Data for this exercise:
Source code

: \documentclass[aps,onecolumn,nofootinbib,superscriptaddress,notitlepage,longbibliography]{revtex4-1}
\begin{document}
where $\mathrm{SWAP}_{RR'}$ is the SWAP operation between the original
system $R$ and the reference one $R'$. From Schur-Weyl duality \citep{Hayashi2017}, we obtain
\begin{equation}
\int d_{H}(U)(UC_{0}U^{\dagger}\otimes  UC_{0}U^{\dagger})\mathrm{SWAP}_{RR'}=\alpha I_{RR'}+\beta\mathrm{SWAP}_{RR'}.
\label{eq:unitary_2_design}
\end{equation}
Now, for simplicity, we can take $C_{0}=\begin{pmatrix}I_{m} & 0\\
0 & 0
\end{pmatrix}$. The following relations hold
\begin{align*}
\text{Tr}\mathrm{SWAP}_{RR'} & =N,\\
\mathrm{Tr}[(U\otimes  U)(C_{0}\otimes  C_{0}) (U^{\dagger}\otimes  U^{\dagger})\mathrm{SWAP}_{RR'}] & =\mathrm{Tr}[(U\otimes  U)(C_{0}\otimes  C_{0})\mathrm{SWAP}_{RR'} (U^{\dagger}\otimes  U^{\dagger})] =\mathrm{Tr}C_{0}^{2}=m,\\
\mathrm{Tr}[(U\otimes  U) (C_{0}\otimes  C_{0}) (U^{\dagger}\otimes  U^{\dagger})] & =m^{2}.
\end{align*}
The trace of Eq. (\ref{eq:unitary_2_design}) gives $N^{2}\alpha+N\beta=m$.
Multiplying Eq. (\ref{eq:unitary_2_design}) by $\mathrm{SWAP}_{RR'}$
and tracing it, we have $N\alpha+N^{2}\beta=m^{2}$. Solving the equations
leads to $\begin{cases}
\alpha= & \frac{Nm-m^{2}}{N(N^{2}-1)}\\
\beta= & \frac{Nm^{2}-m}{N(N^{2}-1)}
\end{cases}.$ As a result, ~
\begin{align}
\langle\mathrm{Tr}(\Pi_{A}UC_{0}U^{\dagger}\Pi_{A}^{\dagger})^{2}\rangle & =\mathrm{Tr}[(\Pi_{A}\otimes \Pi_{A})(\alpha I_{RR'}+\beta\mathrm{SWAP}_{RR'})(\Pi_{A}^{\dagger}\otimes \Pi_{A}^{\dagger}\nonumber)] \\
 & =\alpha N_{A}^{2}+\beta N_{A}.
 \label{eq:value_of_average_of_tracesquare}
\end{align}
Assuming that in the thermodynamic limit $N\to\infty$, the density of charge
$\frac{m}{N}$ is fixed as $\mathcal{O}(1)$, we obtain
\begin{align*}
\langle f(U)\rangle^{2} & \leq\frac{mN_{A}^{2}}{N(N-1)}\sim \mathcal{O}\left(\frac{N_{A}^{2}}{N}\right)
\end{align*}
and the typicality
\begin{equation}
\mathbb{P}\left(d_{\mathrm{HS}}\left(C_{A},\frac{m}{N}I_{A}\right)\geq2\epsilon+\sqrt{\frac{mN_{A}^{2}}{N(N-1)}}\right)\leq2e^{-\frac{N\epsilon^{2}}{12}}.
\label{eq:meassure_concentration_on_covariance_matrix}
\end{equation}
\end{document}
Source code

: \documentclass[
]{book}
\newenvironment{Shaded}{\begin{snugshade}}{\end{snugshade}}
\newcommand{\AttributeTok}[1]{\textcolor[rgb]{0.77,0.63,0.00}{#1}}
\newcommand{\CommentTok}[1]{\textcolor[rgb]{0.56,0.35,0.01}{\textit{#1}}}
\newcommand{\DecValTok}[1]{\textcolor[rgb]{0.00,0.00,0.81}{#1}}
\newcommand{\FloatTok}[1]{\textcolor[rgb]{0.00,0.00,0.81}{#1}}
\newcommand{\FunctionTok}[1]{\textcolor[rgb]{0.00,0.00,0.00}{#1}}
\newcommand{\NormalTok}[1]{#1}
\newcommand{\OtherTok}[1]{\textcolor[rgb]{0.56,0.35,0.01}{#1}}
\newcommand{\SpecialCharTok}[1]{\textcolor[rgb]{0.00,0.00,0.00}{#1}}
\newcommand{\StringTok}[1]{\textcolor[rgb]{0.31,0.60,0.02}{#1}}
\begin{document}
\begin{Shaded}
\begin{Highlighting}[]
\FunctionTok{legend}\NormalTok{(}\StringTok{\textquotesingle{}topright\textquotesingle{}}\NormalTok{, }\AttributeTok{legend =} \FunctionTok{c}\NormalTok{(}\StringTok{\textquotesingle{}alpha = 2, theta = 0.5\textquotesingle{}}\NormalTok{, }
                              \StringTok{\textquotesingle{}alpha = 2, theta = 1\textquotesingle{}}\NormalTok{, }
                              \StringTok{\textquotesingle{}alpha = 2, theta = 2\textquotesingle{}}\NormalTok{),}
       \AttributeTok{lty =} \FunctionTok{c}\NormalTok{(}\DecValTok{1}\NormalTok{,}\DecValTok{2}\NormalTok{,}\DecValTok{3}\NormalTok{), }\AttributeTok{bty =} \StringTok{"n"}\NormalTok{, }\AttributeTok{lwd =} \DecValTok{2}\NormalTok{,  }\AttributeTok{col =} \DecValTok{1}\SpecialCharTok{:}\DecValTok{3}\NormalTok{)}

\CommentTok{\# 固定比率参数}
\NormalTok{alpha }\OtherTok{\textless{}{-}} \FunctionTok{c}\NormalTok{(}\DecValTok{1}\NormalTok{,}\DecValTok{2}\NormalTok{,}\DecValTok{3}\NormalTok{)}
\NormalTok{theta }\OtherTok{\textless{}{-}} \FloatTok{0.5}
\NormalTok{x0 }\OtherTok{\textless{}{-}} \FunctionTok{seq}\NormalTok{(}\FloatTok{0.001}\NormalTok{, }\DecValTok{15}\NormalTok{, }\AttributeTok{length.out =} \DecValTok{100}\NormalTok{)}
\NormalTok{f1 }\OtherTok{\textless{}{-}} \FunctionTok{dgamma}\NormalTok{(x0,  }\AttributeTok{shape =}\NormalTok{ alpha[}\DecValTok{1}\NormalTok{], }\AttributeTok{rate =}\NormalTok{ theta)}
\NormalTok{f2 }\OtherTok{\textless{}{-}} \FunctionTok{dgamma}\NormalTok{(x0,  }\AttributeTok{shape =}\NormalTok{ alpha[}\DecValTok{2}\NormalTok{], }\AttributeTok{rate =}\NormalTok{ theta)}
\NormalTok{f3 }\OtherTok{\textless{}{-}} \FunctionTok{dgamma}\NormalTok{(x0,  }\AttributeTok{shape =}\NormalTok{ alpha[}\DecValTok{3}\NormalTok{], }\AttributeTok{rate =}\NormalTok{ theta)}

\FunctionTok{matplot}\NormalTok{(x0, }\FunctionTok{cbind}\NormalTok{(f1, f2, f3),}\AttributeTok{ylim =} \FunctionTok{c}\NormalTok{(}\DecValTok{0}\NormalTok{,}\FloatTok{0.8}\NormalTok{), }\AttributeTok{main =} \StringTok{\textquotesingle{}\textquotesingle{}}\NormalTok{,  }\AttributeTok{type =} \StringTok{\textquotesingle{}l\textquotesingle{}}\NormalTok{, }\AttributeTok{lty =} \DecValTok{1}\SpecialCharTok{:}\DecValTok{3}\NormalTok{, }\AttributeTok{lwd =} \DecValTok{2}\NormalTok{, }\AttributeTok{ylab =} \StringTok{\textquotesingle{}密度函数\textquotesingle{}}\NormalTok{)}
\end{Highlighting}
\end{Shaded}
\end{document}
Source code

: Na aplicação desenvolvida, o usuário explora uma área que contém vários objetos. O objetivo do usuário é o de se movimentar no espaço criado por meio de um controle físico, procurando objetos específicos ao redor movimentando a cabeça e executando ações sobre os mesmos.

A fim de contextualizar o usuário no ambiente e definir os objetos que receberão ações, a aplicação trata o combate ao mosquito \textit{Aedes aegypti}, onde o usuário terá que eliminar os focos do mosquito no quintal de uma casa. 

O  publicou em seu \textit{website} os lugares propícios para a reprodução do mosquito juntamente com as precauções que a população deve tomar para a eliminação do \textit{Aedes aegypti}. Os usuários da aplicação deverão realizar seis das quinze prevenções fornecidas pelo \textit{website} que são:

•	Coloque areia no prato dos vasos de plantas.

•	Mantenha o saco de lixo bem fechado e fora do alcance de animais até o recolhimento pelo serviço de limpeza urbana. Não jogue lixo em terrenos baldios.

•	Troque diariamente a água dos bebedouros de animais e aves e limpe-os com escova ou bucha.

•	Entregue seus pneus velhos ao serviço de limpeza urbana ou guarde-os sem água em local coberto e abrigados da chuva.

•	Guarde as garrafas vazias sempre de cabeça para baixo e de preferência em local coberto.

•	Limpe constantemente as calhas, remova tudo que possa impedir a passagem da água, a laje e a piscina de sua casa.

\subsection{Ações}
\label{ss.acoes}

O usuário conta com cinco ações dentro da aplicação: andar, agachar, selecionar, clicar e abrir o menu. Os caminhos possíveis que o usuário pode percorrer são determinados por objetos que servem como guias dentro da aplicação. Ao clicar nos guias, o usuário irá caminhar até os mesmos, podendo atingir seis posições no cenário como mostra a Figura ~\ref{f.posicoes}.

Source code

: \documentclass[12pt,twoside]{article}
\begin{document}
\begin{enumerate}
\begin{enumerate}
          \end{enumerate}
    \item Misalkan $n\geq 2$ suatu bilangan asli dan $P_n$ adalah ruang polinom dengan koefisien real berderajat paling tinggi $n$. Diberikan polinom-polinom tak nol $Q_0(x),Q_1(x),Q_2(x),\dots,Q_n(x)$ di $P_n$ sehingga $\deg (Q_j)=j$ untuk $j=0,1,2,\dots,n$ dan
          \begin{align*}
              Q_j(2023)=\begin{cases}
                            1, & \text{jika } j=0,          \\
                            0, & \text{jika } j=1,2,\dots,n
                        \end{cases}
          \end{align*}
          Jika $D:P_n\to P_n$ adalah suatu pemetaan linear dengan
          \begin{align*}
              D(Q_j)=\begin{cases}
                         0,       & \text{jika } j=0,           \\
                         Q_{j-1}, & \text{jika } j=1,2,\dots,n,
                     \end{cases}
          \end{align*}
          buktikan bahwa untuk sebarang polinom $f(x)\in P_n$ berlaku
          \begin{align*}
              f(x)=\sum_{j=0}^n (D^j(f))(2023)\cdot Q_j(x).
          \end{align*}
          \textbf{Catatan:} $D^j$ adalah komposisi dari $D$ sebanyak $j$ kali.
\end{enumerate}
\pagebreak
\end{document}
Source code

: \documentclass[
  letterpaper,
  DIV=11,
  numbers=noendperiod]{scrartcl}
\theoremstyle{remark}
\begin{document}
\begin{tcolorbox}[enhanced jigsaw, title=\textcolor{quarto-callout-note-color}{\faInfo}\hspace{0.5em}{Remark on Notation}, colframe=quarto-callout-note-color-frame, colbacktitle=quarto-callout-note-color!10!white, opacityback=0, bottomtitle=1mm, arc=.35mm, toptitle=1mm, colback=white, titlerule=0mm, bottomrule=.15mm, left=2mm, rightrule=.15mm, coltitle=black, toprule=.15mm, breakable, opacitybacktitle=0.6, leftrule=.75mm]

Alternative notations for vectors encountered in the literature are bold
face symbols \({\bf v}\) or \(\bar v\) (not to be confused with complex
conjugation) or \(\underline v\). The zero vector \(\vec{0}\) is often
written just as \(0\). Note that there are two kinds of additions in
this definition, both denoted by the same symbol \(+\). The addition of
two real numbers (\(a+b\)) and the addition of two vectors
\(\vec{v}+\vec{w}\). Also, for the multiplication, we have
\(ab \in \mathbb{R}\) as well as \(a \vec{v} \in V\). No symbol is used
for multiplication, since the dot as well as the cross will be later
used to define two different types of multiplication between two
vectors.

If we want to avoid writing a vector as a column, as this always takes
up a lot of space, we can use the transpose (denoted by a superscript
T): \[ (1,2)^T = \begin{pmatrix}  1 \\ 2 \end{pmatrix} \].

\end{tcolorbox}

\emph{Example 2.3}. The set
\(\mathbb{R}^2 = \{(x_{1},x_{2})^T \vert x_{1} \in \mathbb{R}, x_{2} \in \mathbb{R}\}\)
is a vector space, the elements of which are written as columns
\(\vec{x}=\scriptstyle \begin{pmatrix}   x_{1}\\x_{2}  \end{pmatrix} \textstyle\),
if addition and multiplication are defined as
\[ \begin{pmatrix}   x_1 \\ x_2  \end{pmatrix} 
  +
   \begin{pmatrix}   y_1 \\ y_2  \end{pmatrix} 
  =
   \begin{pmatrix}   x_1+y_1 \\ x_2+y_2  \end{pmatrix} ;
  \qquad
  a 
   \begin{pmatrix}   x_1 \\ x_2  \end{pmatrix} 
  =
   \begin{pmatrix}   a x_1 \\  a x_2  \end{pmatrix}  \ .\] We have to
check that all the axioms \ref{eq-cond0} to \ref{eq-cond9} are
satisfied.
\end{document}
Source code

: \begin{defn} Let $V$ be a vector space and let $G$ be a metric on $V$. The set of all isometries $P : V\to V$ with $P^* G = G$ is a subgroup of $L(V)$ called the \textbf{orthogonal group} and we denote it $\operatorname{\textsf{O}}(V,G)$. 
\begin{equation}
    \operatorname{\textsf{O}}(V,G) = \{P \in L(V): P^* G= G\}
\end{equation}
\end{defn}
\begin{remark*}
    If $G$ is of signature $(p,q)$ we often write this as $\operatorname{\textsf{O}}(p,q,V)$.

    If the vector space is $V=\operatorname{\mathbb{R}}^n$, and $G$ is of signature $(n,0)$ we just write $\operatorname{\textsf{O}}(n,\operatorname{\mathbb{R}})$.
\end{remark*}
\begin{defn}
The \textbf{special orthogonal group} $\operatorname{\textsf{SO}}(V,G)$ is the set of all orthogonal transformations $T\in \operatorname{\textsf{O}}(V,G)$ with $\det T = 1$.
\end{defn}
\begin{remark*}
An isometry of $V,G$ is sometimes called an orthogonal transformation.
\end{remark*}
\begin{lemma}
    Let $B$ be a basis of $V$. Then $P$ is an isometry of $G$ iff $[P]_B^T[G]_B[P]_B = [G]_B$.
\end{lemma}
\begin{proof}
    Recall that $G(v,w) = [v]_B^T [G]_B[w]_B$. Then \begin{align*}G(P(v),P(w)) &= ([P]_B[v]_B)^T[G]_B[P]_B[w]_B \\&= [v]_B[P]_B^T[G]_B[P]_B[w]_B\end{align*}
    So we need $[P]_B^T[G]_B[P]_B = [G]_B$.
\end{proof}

What is expected:
How many lines in the records hold the string "untuk"? Reply with the number alone.

Answer area:
2